My mom recently wrote a blog post about her relationship with food and it inspired me to write my own post. It's interesting, the psychology behind food consumption. My mom is 1 out of 11 children so when her parents returned from the market it was a free for all. Grab what you can and as fast as you can before it's all gone! Often times she wasn't fast enough and what was left was never the delicious indulgent processed treats fantasized about but the boring stuff; stuff you had to cook, stuff that was, dare I say?, good for you.

So my childhood went something like this: mom always felt deprived of the delicious junk food as a kid and to make up for it gave her three children an abundance of junk food that never dwindled in the pantries. And like I said, it was fun, it was delicious, it gave me no health benefits. Growing up I struggled with weight. I was always the heavier kid because of the large consumption of processed foods I ate and the lack of physical activity I endured. I was always hungry, I was lazy, I was heavy.

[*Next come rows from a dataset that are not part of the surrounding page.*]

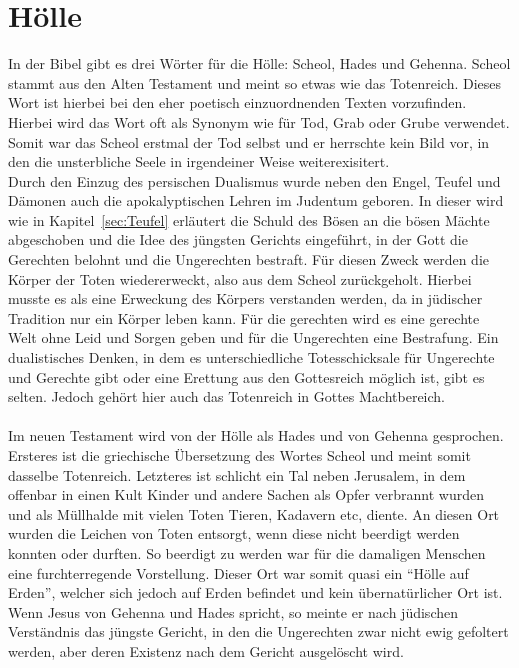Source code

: \section{Hölle}
In der Bibel gibt es drei Wörter für die Hölle: Scheol, Hades und Gehenna. Scheol stammt aus den Alten Testament und meint so etwas wie das Totenreich.
Dieses Wort ist hierbei bei den eher poetisch einzuordnenden Texten vorzufinden. Hierbei wird das Wort oft als Synonym wie für Tod, Grab oder Grube verwendet.
Somit war das Scheol erstmal der Tod selbst und er herrschte kein Bild vor, in den die unsterbliche Seele in irgendeiner Weise weiterexisitert.
\\
Durch den Einzug des persischen Dualismus wurde neben den Engel, Teufel und Dämonen auch die apokalyptischen Lehren im Judentum geboren. In dieser
wird wie in Kapitel\ \ref{sec:Teufel} erläutert die Schuld des Bösen an die bösen Mächte abgeschoben und die Idee des jüngsten Gerichts eingeführt,
in der Gott die Gerechten belohnt und die Ungerechten bestraft. Für diesen Zweck werden die Körper der Toten wiedererweckt, also aus dem Scheol zurückgeholt.
Hierbei musste es als eine Erweckung des Körpers verstanden werden, da in jüdischer Tradition nur ein Körper leben kann. Für die gerechten
wird es eine gerechte Welt ohne Leid und Sorgen geben und für die Ungerechten eine Bestrafung. Ein dualistisches Denken, in dem es unterschiedliche 
Totesschicksale für Ungerechte und Gerechte gibt oder eine Erettung aus den Gottesreich möglich ist, gibt es selten.  Jedoch gehört hier auch das 
Totenreich in Gottes Machtbereich.
\\~\\
Im neuen Testament wird von der Hölle als Hades und von Gehenna gesprochen. Ersteres ist die griechische Übersetzung des Wortes Scheol und meint somit 
dasselbe Totenreich. Letzteres ist schlicht ein Tal neben Jerusalem, in dem offenbar in einen Kult Kinder und andere Sachen als Opfer verbrannt wurden und 
als Müllhalde mit vielen Toten Tieren, Kadavern etc, diente. An diesen Ort wurden die Leichen von Toten entsorgt, wenn diese nicht beerdigt werden konnten
oder durften. So beerdigt zu werden war für die damaligen Menschen eine furchterregende Vorstellung. Dieser Ort war somit quasi ein ``Hölle auf Erden'', welcher 
sich jedoch auf Erden befindet und kein übernatürlicher Ort ist. Wenn Jesus von Gehenna und Hades spricht, so meinte er nach jüdischen Verständnis das jüngste 
Gericht, in den die Ungerechten zwar nicht ewig gefoltert werden, aber deren Existenz nach dem Gericht ausgelöscht wird.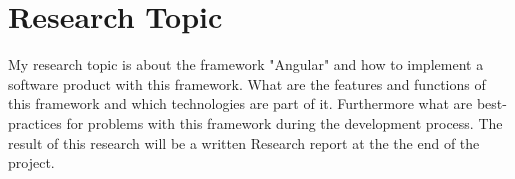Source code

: \section{Research Topic}
\label{sec:research}
My research topic is about the framework "Angular" and how to implement a software product with this framework. What are the features and functions of this framework and which technologies are part of it. Furthermore what are best-practices for problems with this framework during the development process. The result of this research will be a written Research report at the the end of the project.
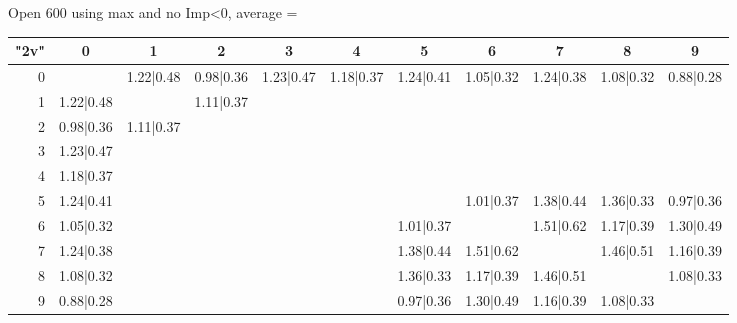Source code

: \begin{table}
	
		\vspace{0.6cm}
	
		Open 600 using max and no Imp<0, average = 
	
	\begin{tabular}{|r||c|c|c|c|c|c|c|c|c|c|}\hline
		{\bf "2v"} & 0 & 1 & 2 & 3 & 4 & 5 & 6 & 7 & 8 & 9 \\\hline\hline
0 & &1.22|0.48 &0.98|0.36 &1.23|0.47 &1.18|0.37 &1.24|0.41 &1.05|0.32 &1.24|0.38 &1.08|0.32 &0.88|0.28  \\\hline
1 &1.22|0.48 & &1.11|0.37 & & & & & & &  \\\hline
2 &0.98|0.36 &1.11|0.37 & & & & & & & &  \\\hline
3 &1.23|0.47 & & & & & & & & &  \\\hline
4 &1.18|0.37 & & & & & & & & &  \\\hline
5 &1.24|0.41 & & & & & &1.01|0.37 &1.38|0.44 &1.36|0.33 &0.97|0.36  \\\hline
6 &1.05|0.32 & & & & &1.01|0.37 & &1.51|0.62 &1.17|0.39 &1.30|0.49  \\\hline
7 &1.24|0.38 & & & & &1.38|0.44 &1.51|0.62 & &1.46|0.51 &1.16|0.39  \\\hline
8 &1.08|0.32 & & & & &1.36|0.33 &1.17|0.39 &1.46|0.51 & &1.08|0.33  \\\hline
9 &0.88|0.28 & & & & &0.97|0.36 &1.30|0.49 &1.16|0.39 &1.08|0.33 &  \\\hline
	\end{tabular}
	
	

\end{table}


\clearpage

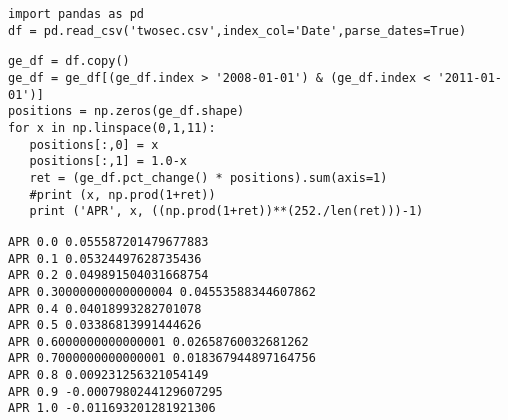 \documentclass[12pt,fleqn]{article}\usepackage{../../common}
\begin{document}
\begin{verbatim}
import pandas as pd
df = pd.read_csv('twosec.csv',index_col='Date',parse_dates=True)
\end{verbatim}

\begin{verbatim}
ge_df = df.copy()
ge_df = ge_df[(ge_df.index > '2008-01-01') & (ge_df.index < '2011-01-01')]
positions = np.zeros(ge_df.shape)
for x in np.linspace(0,1,11):
   positions[:,0] = x
   positions[:,1] = 1.0-x
   ret = (ge_df.pct_change() * positions).sum(axis=1)
   #print (x, np.prod(1+ret))
   print ('APR', x, ((np.prod(1+ret))**(252./len(ret)))-1)
\end{verbatim}

\begin{verbatim}
APR 0.0 0.055587201479677883
APR 0.1 0.05324497628735436
APR 0.2 0.049891504031668754
APR 0.30000000000000004 0.04553588344607862
APR 0.4 0.04018993282701078
APR 0.5 0.03386813991444626
APR 0.6000000000000001 0.02658760032681262
APR 0.7000000000000001 0.018367944897164756
APR 0.8 0.009231256321054149
APR 0.9 -0.0007980244129607295
APR 1.0 -0.011693201281921306
\end{verbatim}
\end{document}
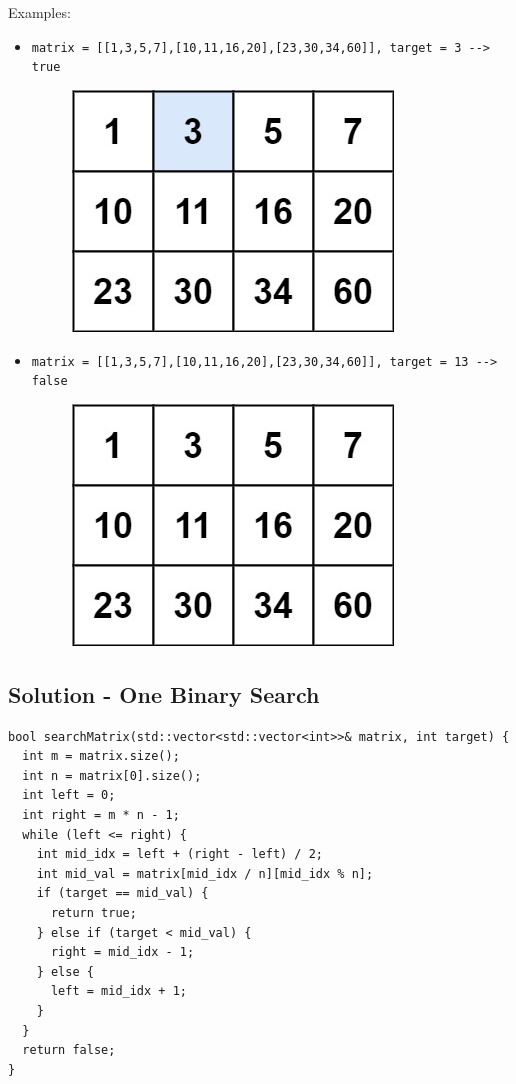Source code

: Examples:
\begin{itemize}
	\item {\colorbox{CodeBackground}{\lstinline|matrix = [[1,3,5,7],[10,11,16,20],[23,30,34,60]], target = 3 --> true|}}
	\begin{figure}[H]
		\centering
		\includegraphics[width=0.2\linewidth]{images/lc0074_example1}
		\label{fig:lc0074example1}
	\end{figure}
	\item {\colorbox{CodeBackground}{\lstinline|matrix = [[1,3,5,7],[10,11,16,20],[23,30,34,60]], target = 13 --> false|}}
	\begin{figure}[H]
		\centering
		\includegraphics[width=0.2\linewidth]{images/lc0074_example2}
		\label{fig:lc0074example2}
	\end{figure}
\end{itemize}

\subsection*{Solution - One Binary Search}
\begin{lstlisting}
bool searchMatrix(std::vector<std::vector<int>>& matrix, int target) {
  int m = matrix.size();
  int n = matrix[0].size();
  int left = 0;
  int right = m * n - 1;
  while (left <= right) {
    int mid_idx = left + (right - left) / 2;
    int mid_val = matrix[mid_idx / n][mid_idx % n];
    if (target == mid_val) {
      return true;
    } else if (target < mid_val) {
      right = mid_idx - 1;
    } else {
      left = mid_idx + 1;
    }
  }
  return false;
}
\end{lstlisting}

Fast forward to 22 years old. I remember sitting on the couch watching one my favorite shows and I felt TIRED. It was midday, maybe around 2:30PM or so and I felt like I could crawl into my bed and pass out for the night. I didn't, but I remember thinking, "Wow, I'm so young I can't believe I feel this lethargic and exhausted and I've literally done nothing today." That's when the lightbulb moment hit; I decided that day I was going to take ownership of my health. I had been off and on at the gym throughout high school and late teens, but I was never consistent. I decided that day marked my consistency. Man it was hard, going to the gym. I realized if I was going to go to the gym I would need to start eating better too. In order to help me lose weight and eat better (and less) I used a fitness app to track my habits. Wow, was it an eye opener. Before I'd go to chain restaurants and order 'wraps' instead of burgers or sandwiches because I thought they were healthier. HAHA, is all I can say. So because I wasn't fully committed to go full throttle, 180 degrees on my diet, I decided to count my calories. I literally measured out everything and had the recommended serving amount. Mind you my diet still consisted of processed foods, just less. So instead of a whole packet of Ritz Crackers, I'd have 4, the recommended amount per serving. Although I was still eating what was considered 'unhealthy' I was eating much, much less and I dropped the weight super quickly. Within the first year of my counting calories and gym presence I lost about 20 pounds. It was liberating. Finally, all that weight that was literally and figuratively weighing me down was gone; although, counting calories became exhausting. I decided to do research. What were healthy foods, why were people eating those foods, and what benefits did they provide? And forever has my life changed.

I'm obsessed with healthy eating. I finally went 180 degrees on my diet. I no longer snack on Cheeze Its and Oreos. I actually don't really even snack. I've learned my diet needs to be rich in nutrients. I've learned to love all green vegetables and lean protein. This isn't to say I'm not indulgent from time to time (this past weekend I had two dinners; I went to a place and had sliders but because that wasn't enough I had to go to In-n-Out and order an extra-cripsy-bun-cheeseburger). I enjoy 'cheat meals', desserts too frequently and copious amounts of peanut butter. But, I know when I need to get back in check. I know in order to sustain my energy throughout the day, to be satiated and feel good about my well-being I need to eat more good than bad. I finally feel really confident about my diet. I feel healthy and most importantly, happy.